Digital Smoker: I’m a bit of a purist when it comes to grilling. I refuse to use a gas grill because I think there’s no difference between that and my kitchen stove. If I’m grilling, I want to use real hardwood charcoal, with real smoke and real flavor. But when it comes to smoking meats, basic smokers require constant maintenance so that the temperatures don’t fluctuate. With a 6-year-old daughter to take care of, that is something I don’t have time for, especially if I’m cooking something low and slow for about 12 hours. So my solution is a digital smoker. You plug it in, set the time and temperature, and then periodically add wood chips through a side drawer to smoke the meat. You can literally set it and forget it. I have it cook through the night, so I wake up to a beautifully smoked slab of meat in the morning. Masterbuilt Electric Digital Smokehouse: www.walmart.com

Cognac! How can you go wrong with booze for Father’s Day? But if you’re looking for something really special to give Dad (or your favorite morning DJ with a food blog), may I suggest Kelt XO. What makes Kelt XO special is that before bottling, they place the barrels of cognac on board ships that sail the world for months at a time. During this time, the cognac gently rocks back and forth in the barrels, slowly acquiring a smoothness you can’t find in other spirits. Each bottle even comes with a tag that tells you exactly what ports around the world your cognac has been to. At most high-end liquor stores.

jack daniels

Jack Daniels smoking chips: Whether you have a smoker or not, these chips will make anything you cook taste better. Made from the old oak barrels that they use to age Jack Daniels, you get a serious hit of whiskey in every bag…and in your food. Simply toss a handful of chips you’ve soaked in water for about a half hour, and they will infuse the food on your grill with flavor. You can also use them dry, on charcoal or gas grills. At Amazon.com.

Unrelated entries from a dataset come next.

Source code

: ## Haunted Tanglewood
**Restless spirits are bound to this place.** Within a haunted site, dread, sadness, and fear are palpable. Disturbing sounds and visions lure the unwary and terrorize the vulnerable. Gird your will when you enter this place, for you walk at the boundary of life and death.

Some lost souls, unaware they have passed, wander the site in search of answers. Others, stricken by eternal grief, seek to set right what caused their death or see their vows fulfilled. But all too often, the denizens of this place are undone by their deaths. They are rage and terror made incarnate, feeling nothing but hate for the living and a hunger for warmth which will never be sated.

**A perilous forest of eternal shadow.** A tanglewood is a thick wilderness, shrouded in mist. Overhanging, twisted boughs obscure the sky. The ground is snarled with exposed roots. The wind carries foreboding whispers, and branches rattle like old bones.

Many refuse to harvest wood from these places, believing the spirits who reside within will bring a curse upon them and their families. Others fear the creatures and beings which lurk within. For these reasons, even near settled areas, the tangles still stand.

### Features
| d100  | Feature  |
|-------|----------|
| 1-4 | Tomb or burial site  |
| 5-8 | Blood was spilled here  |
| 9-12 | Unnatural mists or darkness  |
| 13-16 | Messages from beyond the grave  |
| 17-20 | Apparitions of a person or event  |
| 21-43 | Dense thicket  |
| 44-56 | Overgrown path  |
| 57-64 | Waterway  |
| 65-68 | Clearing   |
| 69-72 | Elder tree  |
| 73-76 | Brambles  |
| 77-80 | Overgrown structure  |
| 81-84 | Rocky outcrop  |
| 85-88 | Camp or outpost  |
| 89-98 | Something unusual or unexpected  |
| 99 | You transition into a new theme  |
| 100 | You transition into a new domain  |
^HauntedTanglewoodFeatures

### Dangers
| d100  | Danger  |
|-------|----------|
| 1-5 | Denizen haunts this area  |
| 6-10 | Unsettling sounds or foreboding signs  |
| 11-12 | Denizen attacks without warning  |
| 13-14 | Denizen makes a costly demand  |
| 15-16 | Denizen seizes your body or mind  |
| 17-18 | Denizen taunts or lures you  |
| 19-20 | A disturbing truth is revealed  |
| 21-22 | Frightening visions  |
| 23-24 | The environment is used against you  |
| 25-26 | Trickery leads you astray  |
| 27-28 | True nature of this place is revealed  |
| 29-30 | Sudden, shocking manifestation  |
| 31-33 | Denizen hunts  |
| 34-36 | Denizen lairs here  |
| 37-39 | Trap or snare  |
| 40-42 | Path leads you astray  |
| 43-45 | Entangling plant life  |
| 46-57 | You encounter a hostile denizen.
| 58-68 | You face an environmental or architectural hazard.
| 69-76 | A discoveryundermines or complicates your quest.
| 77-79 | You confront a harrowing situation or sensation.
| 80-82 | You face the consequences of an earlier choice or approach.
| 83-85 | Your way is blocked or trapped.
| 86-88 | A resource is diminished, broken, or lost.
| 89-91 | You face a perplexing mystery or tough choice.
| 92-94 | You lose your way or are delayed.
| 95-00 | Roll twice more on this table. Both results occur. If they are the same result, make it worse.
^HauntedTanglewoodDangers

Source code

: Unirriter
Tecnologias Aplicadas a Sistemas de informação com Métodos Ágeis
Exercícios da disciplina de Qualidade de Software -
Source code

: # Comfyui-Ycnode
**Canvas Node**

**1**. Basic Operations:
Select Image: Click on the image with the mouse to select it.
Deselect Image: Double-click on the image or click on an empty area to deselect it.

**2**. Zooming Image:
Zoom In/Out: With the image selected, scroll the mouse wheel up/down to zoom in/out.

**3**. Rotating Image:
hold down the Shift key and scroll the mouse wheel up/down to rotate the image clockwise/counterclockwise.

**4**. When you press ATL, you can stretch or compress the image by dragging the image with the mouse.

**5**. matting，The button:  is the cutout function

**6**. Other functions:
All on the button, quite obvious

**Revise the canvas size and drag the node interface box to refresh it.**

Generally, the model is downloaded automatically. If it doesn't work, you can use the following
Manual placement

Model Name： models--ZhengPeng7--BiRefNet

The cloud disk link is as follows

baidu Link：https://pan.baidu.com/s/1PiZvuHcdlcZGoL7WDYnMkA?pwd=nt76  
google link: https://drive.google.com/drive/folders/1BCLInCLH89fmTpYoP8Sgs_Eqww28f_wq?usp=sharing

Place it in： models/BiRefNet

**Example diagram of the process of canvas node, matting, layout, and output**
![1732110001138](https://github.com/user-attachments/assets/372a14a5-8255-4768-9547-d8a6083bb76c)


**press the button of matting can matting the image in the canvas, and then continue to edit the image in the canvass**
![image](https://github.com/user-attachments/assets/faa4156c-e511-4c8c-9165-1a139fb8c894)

Cookbook favorites: “Jamie at Home,” by Jamie Oliver (a great combination gardening/cookbook), “Charcuterie,” by Michael Ruhlman and Brian Polcyn (the best book on how to cure and smoke meats), “Barbecued Ribs, Smoked Butts, and Other Great Feeds,” by Jeanne Voltz (my absolute barbecue Bible!), and “Martin Yan’s Feast: The Best of Yan Can Cook” by Martin Yan (the authority on Asian cooking, with what amounts to his greatest hits.)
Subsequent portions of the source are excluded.